[Collected data]
------------------------------------------------------------
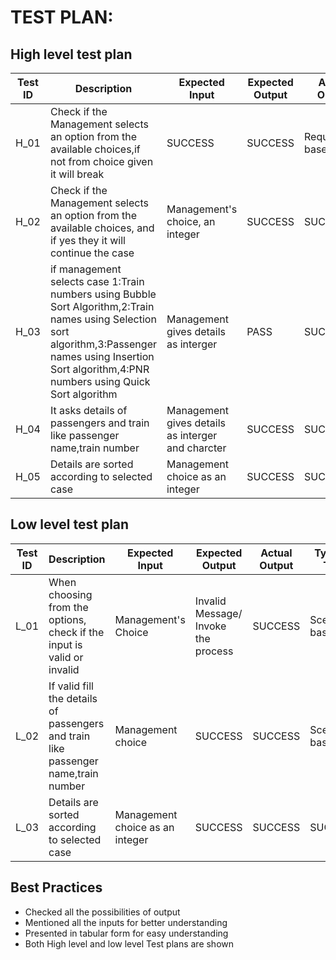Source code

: # TEST PLAN:

## High level test plan

| Test ID | Description | Expected Input | Expected Output | Actual Output | Type Of Test |
| ----- | ------------------------------------ | ------------------ | ----- | ----- | ---------- |
| H_01 | Check if the Management selects an option from the available choices,if not from choice given it will break | SUCCESS | SUCCESS | Requirement based |      |	
| H_02 | Check if the Management selects an option from the available choices, and if yes they it will continue the case | Management's choice, an integer | SUCCESS |	SUCCESS     |Requirement based |
| H_03 | if management selects case 1:Train numbers using Bubble Sort Algorithm,2:Train names using Selection sort algorithm,3:Passenger names using Insertion Sort algorithm,4:PNR numbers using Quick Sort algorithm | Management gives details as interger | PASS |	SUCCESS | Technical |
| H_04 | It asks details of passengers and train like passenger name,train number | Management gives details as interger and charcter |	SUCCESS |	SUCCESS |	Required based |
| H_05 | Details are sorted according to selected case | Management choice as an integer |	SUCCESS |	SUCCESS |	Required based |

## Low level test plan

| Test ID |	Description |	Expected Input |	Expected Output |	Actual Output |	Type Of Test |
| ------ | -------------------- | --------- | ----------- | ----------- | ------------ |
| L_01 | When choosing from the options, check if the input is valid or invalid | Management's Choice | Invalid Message/ Invoke the process | SUCCESS |	Scenario based |
| L_02 | If valid fill the details of passengers and train like passenger name,train number | Management choice | SUCCESS | SUCCESS |	Scenario based |
| L_03 | Details are sorted according to selected case | Management choice as an integer | SUCCESS |	SUCCESS |	SUCCESS |

## Best Practices

 * Checked all the possibilities of output
 * Mentioned all the inputs for better understanding
 * Presented in tabular form for easy understanding
 * Both High level and low level Test plans are shown
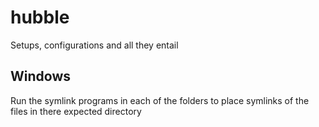 # hubble

Setups, configurations and all they entail

## Windows

Run the symlink programs in each of the folders to place symlinks of the files in there expected directory
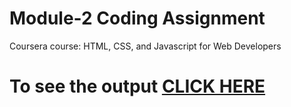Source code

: 
# Module-2 Coding Assignment

Coursera course: HTML, CSS, and Javascript for Web Developers

# To see the output [CLICK HERE](https://sherazkhanbaloch.github.io/Coursera-HTML-CSS-and-JavaScript-for-Web-Developers/module-2/index.html)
------------------------------------------------------------
Could you please write out exactly the lines from the start of the entries above through the line that holds "if management selects", both included, with no pictures?

## TASK RESULT
Source code

: # TEST PLAN:

## High level test plan

| Test ID | Description | Expected Input | Expected Output | Actual Output | Type Of Test |
| ----- | ------------------------------------ | ------------------ | ----- | ----- | ---------- |
| H_01 | Check if the Management selects an option from the available choices,if not from choice given it will break | SUCCESS | SUCCESS | Requirement based |      |	
| H_02 | Check if the Management selects an option from the available choices, and if yes they it will continue the case | Management's choice, an integer | SUCCESS |	SUCCESS     |Requirement based |
| H_03 | if management selects case 1:Train numbers using Bubble Sort Algorithm,2:Train names using Selection sort algorithm,3:Passenger names using Insertion Sort algorithm,4:PNR numbers using Quick Sort algorithm | Management gives details as interger | PASS |	SUCCESS | Technical |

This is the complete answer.